Find Paying Customers Before You Write a Line of Code
The most expensive mistake in bootstrapping is building something nobody will pay for. It is expensive not only in wasted development time but in the psychological cost of discovering the problem after the product exists and the launch has been announced. The antidote is to sell before you build.
This is not a new idea. But it remains underused because it requires founders to have uncomfortable conversations with strangers at a moment when they have very little to show. Showing a deck or a Figma mockup and asking someone to commit money to it feels premature. It is also exactly the right signal to collect.
The mechanics are simple. Identify the specific person who has the problem your product will solve. Not the type of person — the actual individual, or the closest proxy to them you can reach. Describe the problem. Describe the solution in plain language, without the product existing. Ask whether, if this solution existed and worked as described, they would pay for it and at what price. Then ask them to pay a deposit or commit in writing.
The conversation will teach you several things that no amount of building will. You will learn whether the problem is real or theoretical — people who have a painful problem speak about it with specificity; people who do not have it respond with vague enthusiasm. You will learn whether your framing of the solution is comprehensible. You will learn what objections exist before you have committed months of work to a product that cannot answer those objections.

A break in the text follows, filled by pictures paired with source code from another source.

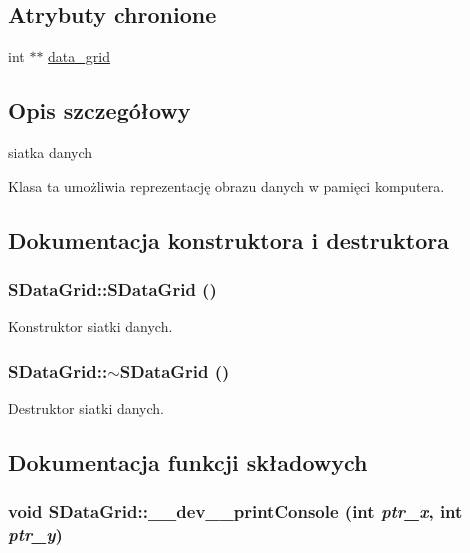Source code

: \subsection*{Atrybuty chronione}
\begin{CompactItemize}
\item 
int $\ast$$\ast$ \hyperlink{classSDataGrid_6401d181afc8b06f75fcec860b02e9cb}{data\_\-grid}
\end{CompactItemize}


\subsection{Opis szczegółowy}
siatka danych 

Klasa ta umożliwia reprezentację obrazu danych w pamięci komputera. 

\subsection{Dokumentacja konstruktora i destruktora}
\hypertarget{classSDataGrid_741ea12ba0eec8c00fec30c8730f2192}{
\subsubsection[{SDataGrid}]{\setlength{\rightskip}{0pt plus 5cm}SDataGrid::SDataGrid ()}}
\label{classSDataGrid_741ea12ba0eec8c00fec30c8730f2192}


Konstruktor siatki danych. \hypertarget{classSDataGrid_51645b217b4c668e0e945cdbda1db3ec}{
\subsubsection[{$\sim$SDataGrid}]{\setlength{\rightskip}{0pt plus 5cm}SDataGrid::$\sim$SDataGrid ()}}
\label{classSDataGrid_51645b217b4c668e0e945cdbda1db3ec}


Destruktor siatki danych. 

\subsection{Dokumentacja funkcji składowych}
\hypertarget{classSDataGrid_8b94af72ddf880b0297baf24ceb2395a}{
\subsubsection[{\_\-\_\-dev\_\-\_\-printConsole}]{\setlength{\rightskip}{0pt plus 5cm}void SDataGrid::\_\-\_\-dev\_\-\_\-printConsole (int {\em ptr\_\-x}, \/  int {\em ptr\_\-y})}}
\label{classSDataGrid_8b94af72ddf880b0297baf24ceb2395a}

Pre-sales are also a bootstrapping mechanism in the most literal sense. Money collected before the product is built is money that funds building it. This is particularly effective in B2B markets, where buyers are accustomed to purchasing software that is roadmapped, not yet fully shipped. An enterprise that will pay $50,000 for a solution to a real operations problem is not waiting for a polished app store listing — they are waiting for someone to take the problem seriously.
The failure mode of pre-sales is collecting soft interest and treating it as validation. Soft interest — “yeah, that sounds interesting, keep me posted” — is nearly worthless. What validates the idea is money changing hands, or a signed letter of intent, or a very specific commitment from someone with authority to buy. Everything short of that is noise.
Start with the customer. Build toward them. The code is the last part.